[STORED DATA Boundary: Start]
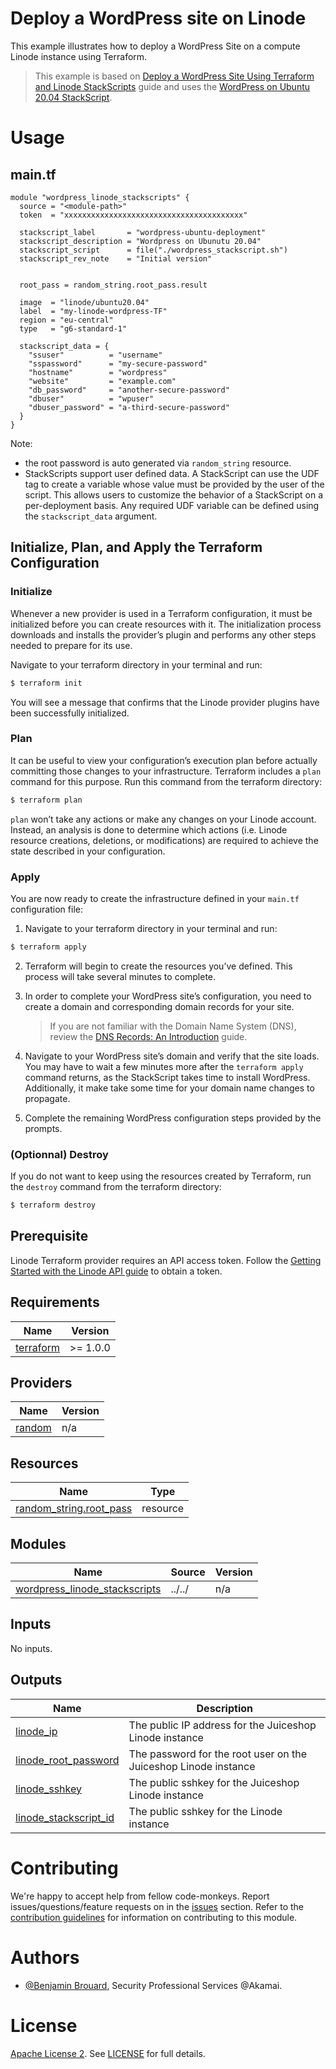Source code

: # Deploy a WordPress site on Linode

This example illustrates how to deploy a WordPress Site on a compute Linode instance using Terraform. 

> This example is based on [Deploy a WordPress Site Using Terraform and Linode StackScripts](https://www.linode.com/docs/guides/deploy-a-wordpress-site-using-terraform-and-linode-stackscripts/) guide and uses the [WordPress on Ubuntu 20.04 StackScript](https://cloud.linode.com/stackscripts/998743).

# Usage

## main.tf

```hcl
module "wordpress_linode_stackscripts" {
  source = "<module-path>"
  token  = "xxxxxxxxxxxxxxxxxxxxxxxxxxxxxxxxxxxxxxxx"

  stackscript_label       = "wordpress-ubuntu-deployment"
  stackscript_description = "Wordpress on Ubunutu 20.04"
  stackscript_script      = file("./wordpress_stackscript.sh")
  stackscript_rev_note    = "Initial version"


  root_pass = random_string.root_pass.result

  image  = "linode/ubuntu20.04"
  label  = "my-linode-wordpress-TF"
  region = "eu-central"
  type   = "g6-standard-1"

  stackscript_data = {
    "ssuser"          = "username"
    "sspassword"      = "my-secure-password"
    "hostname"        = "wordpress"
    "website"         = "example.com"
    "db_password"     = "another-secure-password"
    "dbuser"          = "wpuser"
    "dbuser_password" = "a-third-secure-password"
  }
}
```

Note: 
- the root password is auto generated via `random_string` resource.
- StackScripts support user defined data. A StackScript can use the UDF tag to create a variable whose value must be provided by the user of the script. This allows users to customize the behavior of a StackScript on a per-deployment basis. Any required UDF variable can be defined using the `stackscript_data` argument.

## Initialize, Plan, and Apply the Terraform Configuration

### Initialize

Whenever a new provider is used in a Terraform configuration, it must be initialized before you can create resources with it. The initialization process downloads and installs the provider’s plugin and performs any other steps needed to prepare for its use.

Navigate to your terraform directory in your terminal and run:
```bash
$ terraform init
```
You will see a message that confirms that the Linode provider plugins have been successfully initialized.

### Plan

It can be useful to view your configuration’s execution plan before actually committing those changes to your infrastructure. Terraform includes a `plan` command for this purpose. Run this command from the terraform directory:
```bash
$ terraform plan
```
`plan` won’t take any actions or make any changes on your Linode account. Instead, an analysis is done to determine which actions (i.e. Linode resource creations, deletions, or modifications) are required to achieve the state described in your configuration.

### Apply
You are now ready to create the infrastructure defined in your `main.tf` configuration file:

1. Navigate to your terraform directory in your terminal and run:
```bash
$ terraform apply
```
2. Terraform will begin to create the resources you’ve defined. This process will take several minutes to complete. 

3. In order to complete your WordPress site’s configuration, you need to create a domain and corresponding domain records for your site. 
    > If you are not familiar with the Domain Name System (DNS), review the [DNS Records: An Introduction](https://www.linode.com/docs/guides/dns-overview/) guide.

4. Navigate to your WordPress site’s domain and verify that the site loads. You may have to wait a few minutes more after the `terraform apply` command returns, as the StackScript takes time to install WordPress. Additionally, it make take some time for your domain name changes to propagate.

5. Complete the remaining WordPress configuration steps provided by the prompts.


### (Optionnal) Destroy
If you do not want to keep using the resources created by Terraform, run the `destroy` command from the terraform directory:
```bash
$ terraform destroy
```


## Prerequisite
Linode Terraform provider requires an API access token. Follow the [Getting Started with the Linode API guide](https://www.linode.com/docs/products/tools/api/get-started/#get-an-access-token) to obtain a token.

<!-- BEGIN_AUTOMATED_TF_DOCS_BLOCK -->
## Requirements

| Name | Version |
|------|---------|
| <a name="requirement_terraform"></a> [terraform](#requirement\_terraform) | >= 1.0.0 |

## Providers

| Name | Version |
|------|---------|
| <a name="provider_random"></a> [random](#provider\_random) | n/a |

## Resources

| Name | Type |
|------|------|
| [random_string.root_pass](https://registry.terraform.io/providers/hashicorp/random/latest/docs/resources/string) | resource |

## Modules

| Name | Source | Version |
|------|--------|---------|
| <a name="module_wordpress_linode_stackscripts"></a> [wordpress\_linode\_stackscripts](#module\_wordpress\_linode\_stackscripts) | ../../ | n/a |

## Inputs

No inputs.

## Outputs

| Name | Description |
|------|-------------|
| <a name="output_linode_ip"></a> [linode\_ip](#output\_linode\_ip) | The public IP address for the Juiceshop Linode instance |
| <a name="output_linode_root_password"></a> [linode\_root\_password](#output\_linode\_root\_password) | The password for the root user on the Juiceshop Linode instance |
| <a name="output_linode_sshkey"></a> [linode\_sshkey](#output\_linode\_sshkey) | The public sshkey for the Juiceshop Linode instance |
| <a name="output_linode_stackscript_id"></a> [linode\_stackscript\_id](#output\_linode\_stackscript\_id) | The public sshkey for the Linode instance |

# Contributing

We're happy to accept help from fellow code-monkeys.
Report issues/questions/feature requests on in the [issues](https://github.com/brrbrr/terraform-akamai-core-new-security-configuration/issues) section.
Refer to the [contribution guidelines](./contributing.md) for information on contributing to this module.

# Authors

- [@Benjamin Brouard](https://www.github.com/brrbrr), Security Professional Services @Akamai.

# License

[Apache License 2](https://choosealicense.com/licenses/apache-2.0/). See [LICENSE](./LICENSE.md) for full details.
<!-- END_AUTOMATED_TF_DOCS_BLOCK -->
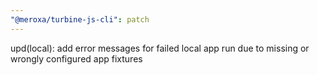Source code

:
 ```yaml
---
"@meroxa/turbine-js-cli": patch
---
```


upd(local): add error messages for failed local app run due to missing or wrongly configured app fixtures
[STORED DATA Boundary: End]
■ WHAT TO DO ■
Above are the records; report how many of their lines hold the string "must", with no other words.

■ REPLY ■
2